Философ Жак Деррида связывал аутоиммунность с идеей «грядущей демократии». Демократия существует только тогда, когда она еще не реализовалась как режим, а живет в моменте созидания чего-то нового. Не народ приходит к власти при демократии, а скорее он стремится к ней, а вместе с этим стремится к формированию себя как политического субъекта.
Двойная ловушка (double bind) заключается в невозможности демократии реализовать две священные задачи: всеобщее равенство и свободу для всех. Людям, живущим в постсоветском пространстве, знакома такая политика. Находясь на отшибе современного мира, нашему обществу приходилось принимать на веру заявления и идеи политиков, которые предвещали приход демократии.

Многие демократии сегодня живут фантомом грядущего. Также и с революционным характером этого порядка. Мы покончили со старым миром, но пока еще не пришли к чему-то другому. Демократия по своей логике открыта к либерализму, но при этом ей необходима самоидентификация, оформление через прямую демократию.
Современный мир сталкивается с проблемой неразрешимости демократического идеала. «Грядущая демократия» никогда, возможно, и не придет, но как регулятивная идея она всегда находится на горизонте. Выходит, пока формируется политический режим, — демос не равен самому себе. Он стремится к тотальной тождественности, саморазрушается, полагаясь на авторитарные решения. В то же время идеальный принцип демократии будет всегда где-то вдали от политических притязаний. Грубо говоря, демократию нельзя будет пощупать, как нельзя пощупать любой народ.

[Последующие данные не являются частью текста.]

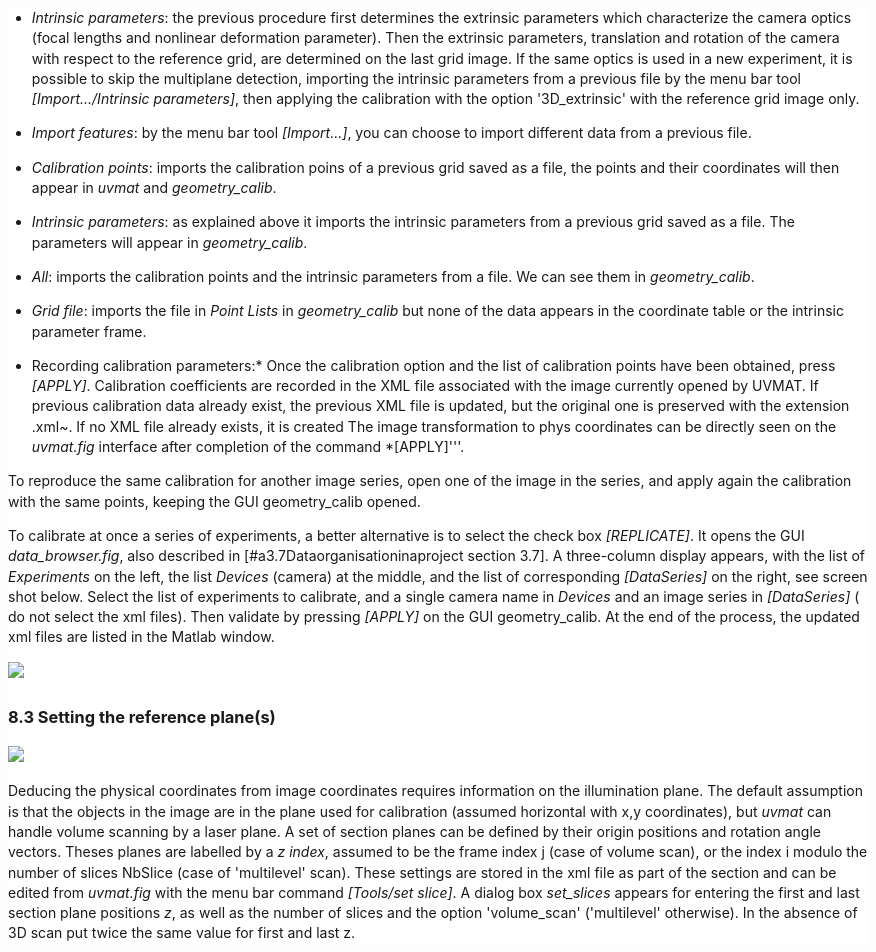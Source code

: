 - *Intrinsic parameters*: the previous procedure first determines the extrinsic parameters which characterize the camera optics (focal lengths and nonlinear deformation parameter).
  Then the extrinsic parameters, translation and rotation of the camera with respect to the reference grid, are determined on the last grid image.
  If the same optics is used in a new experiment, it is possible to skip the multiplane detection, importing the intrinsic parameters from a previous <ImaDoc> file by the menu bar tool *[Import.../Intrinsic parameters]*, then applying the calibration with the option '3D_extrinsic' with the reference grid image only.

- *Import features*: by the menu bar tool *[Import...]*, you can choose to import different data from a previous <ImaDoc> file.
- *Calibration points*: imports the calibration poins of a previous grid saved as a <ImaDoc> file, the points and their coordinates will then appear in *uvmat* and *geometry_calib*.
- *Intrinsic parameters*: as explained above it imports the intrinsic parameters from a previous grid saved as a <ImaDoc> file.
  The parameters will appear in *geometry_calib*.
- *All*: imports the calibration points and the intrinsic parameters from a <ImaDoc> file.
  We can see them in *geometry_calib*.
- *Grid file*: imports the <ImaDoc> file in *Point Lists* in *geometry_calib* but none of the data appears in the coordinate table or the intrinsic parameter frame.
- Recording calibration parameters:* Once the calibration option and the list of calibration points have been obtained, press *[APPLY]*.
  Calibration coefficients are recorded  in the XML file <ImaDoc> associated with the image currently  opened by UVMAT.
  If previous calibration data already exist, the  previous XML file is updated, but  the original one is preserved with  the extension .xml~.
  If no XML file already exists, it is created
  The  image transformation to phys coordinates can be directly seen on the *uvmat.fig* interface after completion of the command *[APPLY]'''.

To  reproduce the same calibration for another image series, open one of the image  in the series, and apply again the calibration with the same points,  keeping the GUI geometry_calib opened.

To calibrate at once a series of experiments, a better alternative is to select the check box *[REPLICATE]*.
It opens the GUI *data_browser.fig*, also described in [#a3.7Dataorganisationinaproject section 3.7].
A three-column display appears, with the list of *Experiments* on the left, the list *Devices* (camera) at the middle,  and the list of corresponding *[DataSeries]* on the right, see screen shot below.
Select the list of experiments to calibrate, and a single camera name in *Devices* and an image series in *[DataSeries]* ( do not select the xml files).
Then validate by pressing *[APPLY]* on the GUI geometry_calib.
At the end of the process, the updated xml files are listed in the Matlab window.

![](browse-data-small.2.jpg)


### 8.3 Setting the reference plane(s)

![](set-slice.png)

Deducing the physical coordinates from image coordinates requires information on the illumination plane.
The default assumption is that the objects in the image are in the plane used for calibration (assumed horizontal with x,y coordinates), but *uvmat* can handle volume scanning by a laser plane.
A set of section planes can be defined by their origin positions and rotation angle vectors.
Theses planes are labelled by a _z index_, assumed to be the frame index j (case of volume scan), or the index i modulo the number of slices NbSlice (case of 'multilevel' scan).
These settings are stored in the xml file <ImaDoc> as part of the section <Slice> and can be edited from *uvmat.fig* with the menu bar command *[Tools/set slice]*.
A dialog box *set_slices* appears for entering the first and last section plane positions _z_, as well as the number of slices and the option 'volume_scan' ('multilevel' otherwise).
In the absence of 3D scan put twice the same value for first and last z.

Демократия в моменты горизонтального участия и будущее «правление экспертов»
Народ нельзя пощупать, его нельзя измерить и обозвать. Поэтому и само слово «Народ» в конституции ведет к многочисленным колкостям по поводу того, кого именовать этим народом. Народ настолько разнороден, что проблема политического признания вступает в конфликт с фундаментальными правами человека. Поэтому и возникают повсеместные протесты, на которых люди выходят на улицы, смотря друг другу в глаза. Им для этого не нужен никакой транслятор в виде парламента. Но как только люди разойдутся по домам, они же будут нуждаться в «ночном стороже». Поэтому существовать демократия может лишь в такие радикальные моменты — моменты горизонтального участия. На улицы или на площади может выйти человек из любой социальный группы. Таким образом, оптика народа становится естественной, когда народ — это всего лишь собрание разнородных агентов.
Политизация и демократия — это по сути своей синонимы. Демократия всегда представлялась рупором пересборки социального — создания новой коллективной воли. В будущем понятие демократии наверняка устареет, и на его место придут новые формы совместной жизни.

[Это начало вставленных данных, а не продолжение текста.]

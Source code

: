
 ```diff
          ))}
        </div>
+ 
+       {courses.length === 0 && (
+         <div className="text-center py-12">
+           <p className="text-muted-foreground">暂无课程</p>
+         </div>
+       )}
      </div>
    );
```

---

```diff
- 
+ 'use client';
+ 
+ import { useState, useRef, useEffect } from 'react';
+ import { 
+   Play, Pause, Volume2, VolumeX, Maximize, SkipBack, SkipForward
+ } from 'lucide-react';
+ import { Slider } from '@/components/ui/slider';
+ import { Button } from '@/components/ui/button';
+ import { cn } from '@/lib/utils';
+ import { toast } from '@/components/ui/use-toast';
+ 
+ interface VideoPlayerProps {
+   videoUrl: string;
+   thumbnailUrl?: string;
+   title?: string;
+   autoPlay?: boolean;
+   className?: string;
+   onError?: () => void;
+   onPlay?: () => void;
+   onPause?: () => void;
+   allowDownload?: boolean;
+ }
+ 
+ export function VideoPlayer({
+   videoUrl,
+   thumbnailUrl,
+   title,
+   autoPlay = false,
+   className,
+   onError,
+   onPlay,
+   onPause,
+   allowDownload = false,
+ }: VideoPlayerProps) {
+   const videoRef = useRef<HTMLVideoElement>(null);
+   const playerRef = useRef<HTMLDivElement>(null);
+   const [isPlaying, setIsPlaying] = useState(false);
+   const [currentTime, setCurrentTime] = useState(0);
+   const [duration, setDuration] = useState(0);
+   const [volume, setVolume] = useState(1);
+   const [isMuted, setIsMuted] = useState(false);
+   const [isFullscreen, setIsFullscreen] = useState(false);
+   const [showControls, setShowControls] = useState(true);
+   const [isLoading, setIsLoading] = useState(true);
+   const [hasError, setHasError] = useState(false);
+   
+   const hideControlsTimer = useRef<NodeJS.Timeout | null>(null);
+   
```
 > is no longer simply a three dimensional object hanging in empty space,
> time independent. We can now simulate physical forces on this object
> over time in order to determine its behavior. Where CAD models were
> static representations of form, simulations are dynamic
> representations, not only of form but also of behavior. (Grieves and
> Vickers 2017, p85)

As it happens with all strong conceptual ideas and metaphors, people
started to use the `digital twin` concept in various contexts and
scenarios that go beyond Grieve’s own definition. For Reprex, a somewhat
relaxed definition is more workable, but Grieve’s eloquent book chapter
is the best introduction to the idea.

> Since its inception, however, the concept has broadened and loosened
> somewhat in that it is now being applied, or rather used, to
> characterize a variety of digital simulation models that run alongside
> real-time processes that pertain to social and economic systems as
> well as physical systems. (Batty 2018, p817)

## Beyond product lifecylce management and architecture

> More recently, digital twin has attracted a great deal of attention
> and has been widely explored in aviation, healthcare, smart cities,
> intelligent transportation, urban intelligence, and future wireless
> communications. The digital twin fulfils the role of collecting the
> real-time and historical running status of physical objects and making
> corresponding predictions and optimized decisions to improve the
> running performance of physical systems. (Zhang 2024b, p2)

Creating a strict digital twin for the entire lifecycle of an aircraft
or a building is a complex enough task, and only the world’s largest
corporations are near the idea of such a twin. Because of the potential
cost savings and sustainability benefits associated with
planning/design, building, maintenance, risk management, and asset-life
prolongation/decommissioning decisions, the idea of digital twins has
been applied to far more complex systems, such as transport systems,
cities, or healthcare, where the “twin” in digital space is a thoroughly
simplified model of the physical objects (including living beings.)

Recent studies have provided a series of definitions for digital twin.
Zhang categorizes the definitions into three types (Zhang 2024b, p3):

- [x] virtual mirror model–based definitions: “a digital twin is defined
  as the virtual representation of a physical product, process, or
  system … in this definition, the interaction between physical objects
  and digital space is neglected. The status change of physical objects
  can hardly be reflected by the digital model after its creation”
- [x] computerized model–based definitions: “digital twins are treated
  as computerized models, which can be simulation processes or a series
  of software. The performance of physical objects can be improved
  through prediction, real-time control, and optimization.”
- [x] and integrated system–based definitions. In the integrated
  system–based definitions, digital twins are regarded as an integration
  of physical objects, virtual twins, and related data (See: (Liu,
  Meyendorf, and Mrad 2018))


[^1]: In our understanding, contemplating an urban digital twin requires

На смену демократии может прийти режим, основанный на деполитизации и демобилизации населения. В наше время политика становится чем-то постыдным и опасным, в то время как личные границы и индивидуализм победоносно шествуют в умах молодых людей. Новые режимы можно будет назвать «правлением экспертов». Сама политика, вероятно, будет заключаться в рациональном и эффективном управлении отношениями между людьми.
Чиновник становится главным субъектом политики. Его тип — стремящийся к нейтралитету и поддержке закона. Последнее выливается в фарисейство — следование букве закона, которое рано или поздно запустит новый демократический виток.
Демократия как массовая политика уходит с авансцены, но лишь потому, что становится исключением, которое время от времени будет возвращаться в жизни граждан — в моменты, когда коллективные сиюминутные решения необходимы обществу.